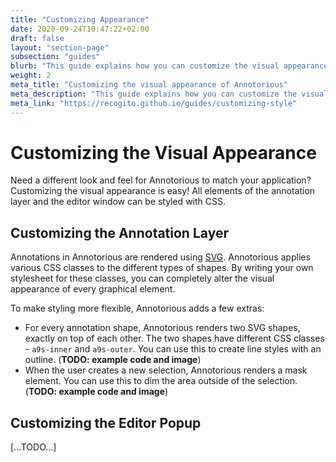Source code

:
 ```yaml
---
title: "Customizing Appearance"
date: 2020-09-24T10:47:22+02:00
draft: false
layout: "section-page"
subsection: "guides"
blurb: "This guide explains how you can customize the visual appearance of annotations, and apply your own style rules by implementing a Formatter function."
weight: 2
meta_title: "Customizing the visual appearance of Annotorious"
meta_description: "This guide explains how you can customize the visual appearance of annotations, and apply your own style rules by implementing a Formatter function."
meta_link: "https://recogito.github.io/guides/customizing-style"
---
```


# Customizing the Visual Appearance

Need a different look and feel for Annotorious to match your application? Customizing
the visual appearance is easy! All elements of the annotation layer and the editor window
can be styled with CSS.

## Customizing the Annotation Layer

Annotations in Annotorious are rendered using [SVG](https://developer.mozilla.org/en-US/docs/Web/SVG).
Annotorious applies various CSS classes to the different types of shapes. By writing your own stylesheet
for these classes, you can completely alter the visual appearance of every graphical element.

To make styling more flexible, Annotorious adds a few extras:

- For every annotation shape, Annotorious renders two SVG shapes, exactly on top of each other. The two shapes
  have different CSS classes - `a9s-inner` and `a9s-outer`. You can use this to create line styles with an outline.
  (__TODO: example code and image__)
- When the user creates a new selection, Annotorious renders a mask element. You can use this to dim the area outside
  of the selection. (__TODO: example code and image__)

## Customizing the Editor Popup

[...TODO...]
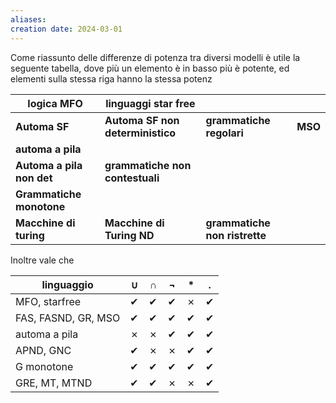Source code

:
 ```yaml
---
aliases: 
creation date: 2024-03-01
---
```


Come riassunto delle differenze di potenza tra diversi modelli è utile la seguente tabella, dove più un elemento è in basso più è potente, ed elementi sulla stessa riga hanno la stessa potenz


| logica MFO                | linguaggi star free              |                               |     |
| ------------------------- | -------------------------------- | ----------------------------- | --- |
| **Automa SF**             | **Automa SF non deterministico** | **grammatiche regolari**      | **MSO**    |
| **automa a pila**         |                                  |                               |     |
| **Automa a pila non det** | **grammatiche non contestuali**  |                               |     |
| **Grammatiche monotone**  |                                  |                               |     |
| **Macchine di turing**    | **Macchine di Turing ND**        | **grammatiche non ristrette** |     |


Inoltre vale che

| linguaggio          | $\cup$ | $\cap$ | $\neg$ | $*$ | .   |
| ------------------- | ------ | ------ | ------ | --- | --- |
| MFO, starfree       | ✔      | ✔      | ✔      | ✗   | ✔   |
| FAS, FASND, GR, MSO | ✔      | ✔      | ✔      | ✔   | ✔   |
| automa a pila       |   ✗     |    ✗    | ✔      | ✔   | ✔   |
| APND, GNC           | ✔      |   ✗     |  ✗      | ✔   | ✔   |
| G monotone          | ✔      | ✔      | ✔      | ✔   | ✔   |
| GRE, MT, MTND       | ✔      | ✔      |    ✗    |   ✗  | ✔    |


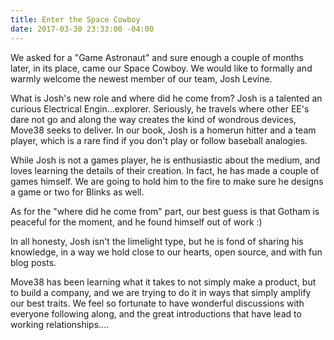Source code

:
 ```yaml
---
title: Enter the Space Cowboy
date: 2017-03-30 23:33:00 -04:00
---
```


We asked for a "Game Astronaut" and sure enough a couple of months later, in its place, came our Space Cowboy. We would like to formally and warmly welcome the newest member of our team, Josh Levine.

What is Josh's new role and where did he come from? Josh is a talented an curious Electrical Engin...explorer. Seriously, he travels where other EE's dare not go and along the way creates the kind of wondrous devices, Move38 seeks to deliver. In our book, Josh is a homerun hitter and a team player, which is a rare find if you don't play or follow baseball analogies. 

While Josh is not a games player, he is enthusiastic about the medium, and loves learning the details of their creation. In fact, he has made a couple of games himself. We are going to hold him to the fire to make sure he designs a game or two for Blinks as well.

As for the "where did he come from" part, our best guess is that Gotham is peaceful for the moment, and he found himself out of work :)

In all honesty, Josh isn't the limelight type, but he is fond of sharing his knowledge, in a way we hold close to our hearts, open source, and with fun blog posts.

Move38 has been learning what it takes to not simply make a product, but to build a company, and we are trying to do it in ways that simply amplify our best traits. We feel so fortunate to have wonderful discussions with everyone following along, and the great introductions that have lead to working relationships....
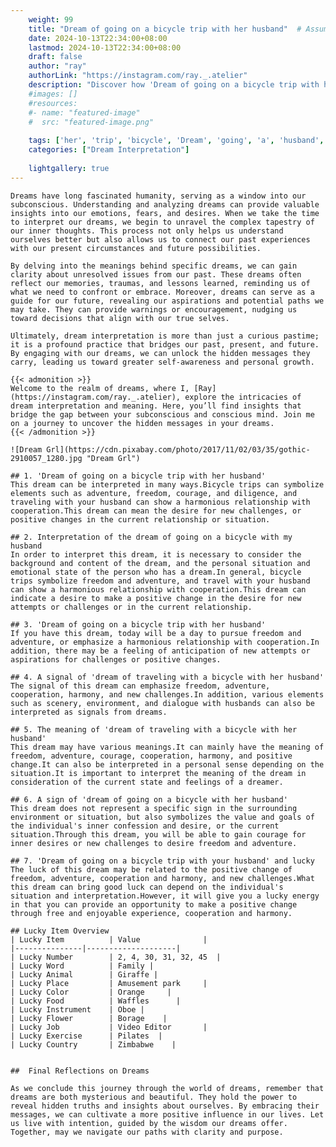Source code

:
 ```yaml
---
    weight: 99
    title: "Dream of going on a bicycle trip with her husband"  # Assuming 'title' column exists
    date: 2024-10-13T22:34:00+08:00
    lastmod: 2024-10-13T22:34:00+08:00
    draft: false
    author: "ray"
    authorLink: "https://instagram.com/ray._.atelier"
    description: "Discover how 'Dream of going on a bicycle trip with her husband' can interpret your future and uncover its significant meanings in your life."
    #images: []
    #resources:
    #- name: "featured-image"
    #  src: "featured-image.png"
    
    tags: ['her', 'trip', 'bicycle', 'Dream', 'going', 'a', 'husband', 'on', 'of', 'with']
    categories: ["Dream Interpretation"]
    
    lightgallery: true
---
```

    
    Dreams have long fascinated humanity, serving as a window into our subconscious. Understanding and analyzing dreams can provide valuable insights into our emotions, fears, and desires. When we take the time to interpret our dreams, we begin to unravel the complex tapestry of our inner thoughts. This process not only helps us understand ourselves better but also allows us to connect our past experiences with our present circumstances and future possibilities.
    
    By delving into the meanings behind specific dreams, we can gain clarity about unresolved issues from our past. These dreams often reflect our memories, traumas, and lessons learned, reminding us of what we need to confront or embrace. Moreover, dreams can serve as a guide for our future, revealing our aspirations and potential paths we may take. They can provide warnings or encouragement, nudging us toward decisions that align with our true selves.
    
    Ultimately, dream interpretation is more than just a curious pastime; it is a profound practice that bridges our past, present, and future. By engaging with our dreams, we can unlock the hidden messages they carry, leading us toward greater self-awareness and personal growth.
    
    {{< admonition >}}
    Welcome to the realm of dreams, where I, [Ray](https://instagram.com/ray._.atelier), explore the intricacies of dream interpretation and meaning. Here, you’ll find insights that bridge the gap between your subconscious and conscious mind. Join me on a journey to uncover the hidden messages in your dreams.
    {{< /admonition >}}
    
    ![Dream Grl](https://cdn.pixabay.com/photo/2017/11/02/03/35/gothic-2910057_1280.jpg "Dream Grl")
    
    ## 1. 'Dream of going on a bicycle trip with her husband'
    This dream can be interpreted in many ways.Bicycle trips can symbolize elements such as adventure, freedom, courage, and diligence, and traveling with your husband can show a harmonious relationship with cooperation.This dream can mean the desire for new challenges, or positive changes in the current relationship or situation.
    
    ## 2. Interpretation of the dream of going on a bicycle with my husband
    In order to interpret this dream, it is necessary to consider the background and content of the dream, and the personal situation and emotional state of the person who has a dream.In general, bicycle trips symbolize freedom and adventure, and travel with your husband can show a harmonious relationship with cooperation.This dream can indicate a desire to make a positive change in the desire for new attempts or challenges or in the current relationship.
    
    ## 3. 'Dream of going on a bicycle trip with her husband'
    If you have this dream, today will be a day to pursue freedom and adventure, or emphasize a harmonious relationship with cooperation.In addition, there may be a feeling of anticipation of new attempts or aspirations for challenges or positive changes.
    
    ## 4. A signal of 'dream of traveling with a bicycle with her husband'
    The signal of this dream can emphasize freedom, adventure, cooperation, harmony, and new challenges.In addition, various elements such as scenery, environment, and dialogue with husbands can also be interpreted as signals from dreams.
    
    ## 5. The meaning of 'dream of traveling with a bicycle with her husband'
    This dream may have various meanings.It can mainly have the meaning of freedom, adventure, courage, cooperation, harmony, and positive change.It can also be interpreted in a personal sense depending on the situation.It is important to interpret the meaning of the dream in consideration of the current state and feelings of a dreamer.
    
    ## 6. A sign of 'dream of going on a bicycle with her husband'
    This dream does not represent a specific sign in the surrounding environment or situation, but also symbolizes the value and goals of the individual's inner confession and desire, or the current situation.Through this dream, you will be able to gain courage for inner desires or new challenges to desire freedom and adventure.
    
    ## 7. 'Dream of going on a bicycle trip with your husband' and lucky
    The luck of this dream may be related to the positive change of freedom, adventure, cooperation and harmony, and new challenges.What this dream can bring good luck can depend on the individual's situation and interpretation.However, it will give you a lucky energy in that you can provide an opportunity to make a positive change through free and enjoyable experience, cooperation and harmony.
    
    ## Lucky Item Overview
    | Lucky Item          | Value              |
    |---------------|--------------------|
    | Lucky Number        | 2, 4, 30, 31, 32, 45  |
    | Lucky Word          | Family |
    | Lucky Animal        | Giraffe |
    | Lucky Place         | Amusement park     |
    | Lucky Color         | Orange     |
    | Lucky Food          | Waffles      |
    | Lucky Instrument    | Oboe |
    | Lucky Flower        | Borage    |
    | Lucky Job           | Video Editor       |
    | Lucky Exercise      | Pilates  |
    | Lucky Country       | Zimbabwe    |
    
    
    ##  Final Reflections on Dreams
    
    As we conclude this journey through the world of dreams, remember that dreams are both mysterious and beautiful. They hold the power to reveal hidden truths and insights about ourselves. By embracing their messages, we can cultivate a more positive influence in our lives. Let us live with intention, guided by the wisdom our dreams offer. Together, may we navigate our paths with clarity and purpose.
    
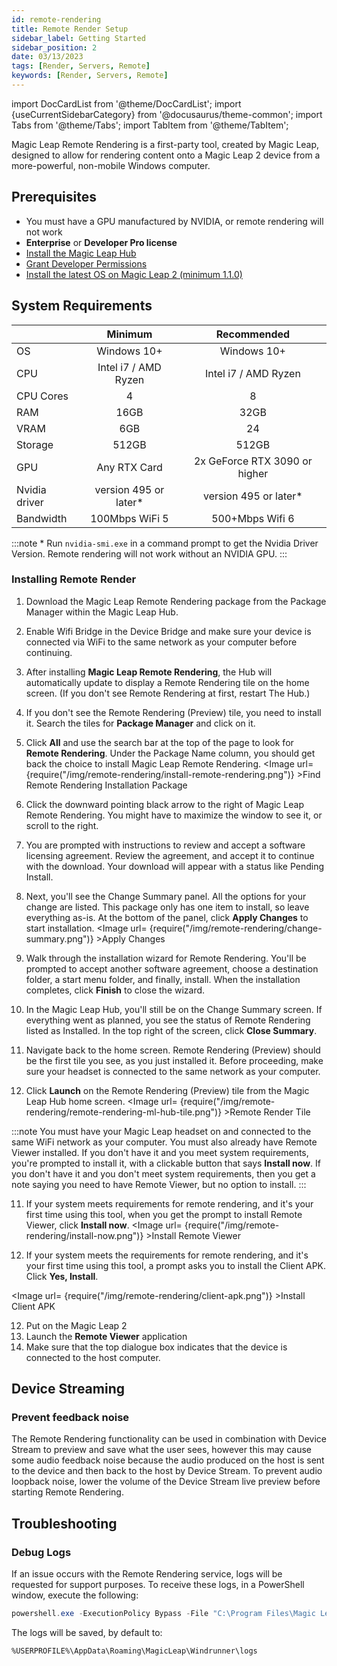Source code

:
 ```yaml
---
id: remote-rendering
title: Remote Render Setup
sidebar_label: Getting Started
sidebar_position: 2
date: 03/13/2023
tags: [Render, Servers, Remote]
keywords: [Render, Servers, Remote]
---
```


import DocCardList from '@theme/DocCardList';
import {useCurrentSidebarCategory} from '@docusaurus/theme-common';
import Tabs from '@theme/Tabs';
import TabItem from '@theme/TabItem';

Magic Leap Remote Rendering is a first-party tool, created by Magic Leap, designed to allow for rendering content onto a Magic Leap 2 device from a more-powerful, non-mobile Windows computer.

## Prerequisites

* You must have a GPU manufactured by NVIDIA, or remote rendering will not work
* **Enterprise** or **Developer Pro license**
* [Install the Magic Leap Hub](/docs/guides/getting-started/install-the-tools#install-magic-leap-hub)
* [Grant Developer Permissions](/docs/guides/getting-started/granting-permissions)
* [Install the latest OS on Magic Leap 2 (minimum 1.1.0)](/docs/guides/device/updating-the-os/device-flashing-guide#download-the-latest-os-build)

## System Requirements

|                   |        Minimum         |          Recommended          |
| :---------------- | :--------------------: | :---------------------------: |
| OS                |      Windows 10+       |          Windows 10+          |
| CPU               |  Intel i7 / AMD Ryzen  |     Intel i7 / AMD Ryzen      |
| CPU Cores         |           4            |               8               |
| RAM               |          16GB          |             32GB              |
| VRAM              |          6GB           |              24               |
| Storage           |         512GB          |             512GB             |
| GPU               |      Any RTX Card      | 2x GeForce RTX 3090 or higher |
| Nvidia driver     | version 495 or later\* |    version 495 or later\*     |
| Bandwidth         |    100Mbps WiFi 5      |          500+Mbps Wifi 6          |

:::note \* Run `nvidia-smi.exe` in a command prompt to get the Nvidia Driver Version. Remote rendering will not work without an NVIDIA GPU.
:::

### Installing Remote Render

1. Download the Magic Leap Remote Rendering package from the Package Manager within the Magic Leap Hub.

2. Enable Wifi Bridge in the Device Bridge and make sure your device is connected via WiFi to the same network as your computer before continuing.

3. After installing **Magic Leap Remote Rendering**, the Hub will automatically update to display a Remote Rendering
tile on the home screen. (If you don't see Remote Rendering at first, restart The Hub.)

4. If you don't see the Remote Rendering (Preview) tile, you need to install it. Search the tiles for **Package Manager** and click on it.

5. Click **All** and use the search bar at the top of the page to look for **Remote Rendering**. Under the Package Name column, you should get back the choice to install Magic Leap Remote Rendering. <Image url= {require("/img/remote-rendering/install-remote-rendering.png")} >Find Remote Rendering Installation Package</Image> 

6. Click the downward pointing black arrow to the right of Magic Leap Remote Rendering. You might have to maximize the window to see it, or scroll to the right. 

7. You are prompted with instructions to review and accept a software licensing agreement. Review the agreement, and accept it to continue with the download. Your download will appear with a status like Pending Install.

8. Next, you'll see the Change Summary panel. All the options for your change are listed. This package only has one item to install, so leave everything as-is. At the bottom of the panel, click **Apply Changes** to start installation. <Image url= {require("/img/remote-rendering/change-summary.png")} >Apply Changes</Image>

7. Walk through the installation wizard for Remote Rendering. You'll be prompted to accept another software agreement, choose a destination folder, a start menu folder, and finally, install. When the installation completes, click **Finish** to close the wizard. 

8. In the Magic Leap Hub, you'll still be on the Change Summary screen. If everything went as planned, you see the status of Remote Rendering listed as Installed. In the top right of the screen, click **Close Summary**. 

9. Navigate back to the home screen. Remote Rendering (Preview) should be the first tile you see, as you just installed it. Before proceeding, make sure your headset is connected to the same network as your computer.

10. Click **Launch** on the Remote Rendering (Preview) tile from the Magic Leap Hub home screen. <Image url= {require("/img/remote-rendering/remote-rendering-ml-hub-tile.png")} >Remote Render Tile</Image> 

:::note
You must have your Magic Leap headset on and connected to the same WiFi network as your computer. You must also already have Remote Viewer installed. If you don't have it and you meet system requirements, you're prompted to install it, with a clickable button that says **Install now**. If you don't have it and you don't meet system requirements, then you get a note saying you need to have Remote Viewer, but no option to install. 
:::

11. If your system meets requirements for remote rendering, and it's your first time using this tool, when you get the prompt to install Remote Viewer, click **Install now**. <Image url= {require("/img/remote-rendering/install-now.png")} >Install Remote Viewer</Image> 

11. If your system meets the requirements for remote rendering, and it's your first time using this tool, a prompt asks you to install the Client APK. Click **Yes, Install**.

<Image url= {require("/img/remote-rendering/client-apk.png")} >Install Client APK</Image>

12. Put on the Magic Leap 2
13. Launch the **Remote Viewer** application
14. Make sure that the top dialogue box indicates that the device is connected to the host computer.

## Device Streaming

### Prevent feedback noise

The Remote Rendering functionality can be used in combination with Device Stream to preview and save what the user sees, however this may cause some audio feedback noise because the audio produced on the host is sent to the device and then back to the host by Device Stream. To prevent audio loopback noise, lower the volume of the Device Stream live preview before starting Remote Rendering.

## Troubleshooting

### Debug Logs

If an issue occurs with the Remote Rendering service, logs will be requested for support purposes. To receive these logs, in a PowerShell window, execute the following:

<Tabs groupId="operating-systems">
  <TabItem value="windows" label="Windows">

```powershell
powershell.exe -ExecutionPolicy Bypass -File "C:\Program Files\Magic Leap Remote Rendering\DebuggerScript.ps1"
```

The logs will be saved, by default to:

`%USERPROFILE%\AppData\Roaming\MagicLeap\Windrunner\logs`

  </TabItem>
</Tabs>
....
◆ Exercise objective
Copy the entries above exactly, but only from the line holding "This dream may have" through the line holding "The luck of", both included.

◆ Reply to the exercise
    This dream may have various meanings.It can mainly have the meaning of freedom, adventure, courage, cooperation, harmony, and positive change.It can also be interpreted in a personal sense depending on the situation.It is important to interpret the meaning of the dream in consideration of the current state and feelings of a dreamer.
    
    ## 6. A sign of 'dream of going on a bicycle with her husband'
    This dream does not represent a specific sign in the surrounding environment or situation, but also symbolizes the value and goals of the individual's inner confession and desire, or the current situation.Through this dream, you will be able to gain courage for inner desires or new challenges to desire freedom and adventure.
    
    ## 7. 'Dream of going on a bicycle trip with your husband' and lucky
    The luck of this dream may be related to the positive change of freedom, adventure, cooperation and harmony, and new challenges.What this dream can bring good luck can depend on the individual's situation and interpretation.However, it will give you a lucky energy in that you can provide an opportunity to make a positive change through free and enjoyable experience, cooperation and harmony.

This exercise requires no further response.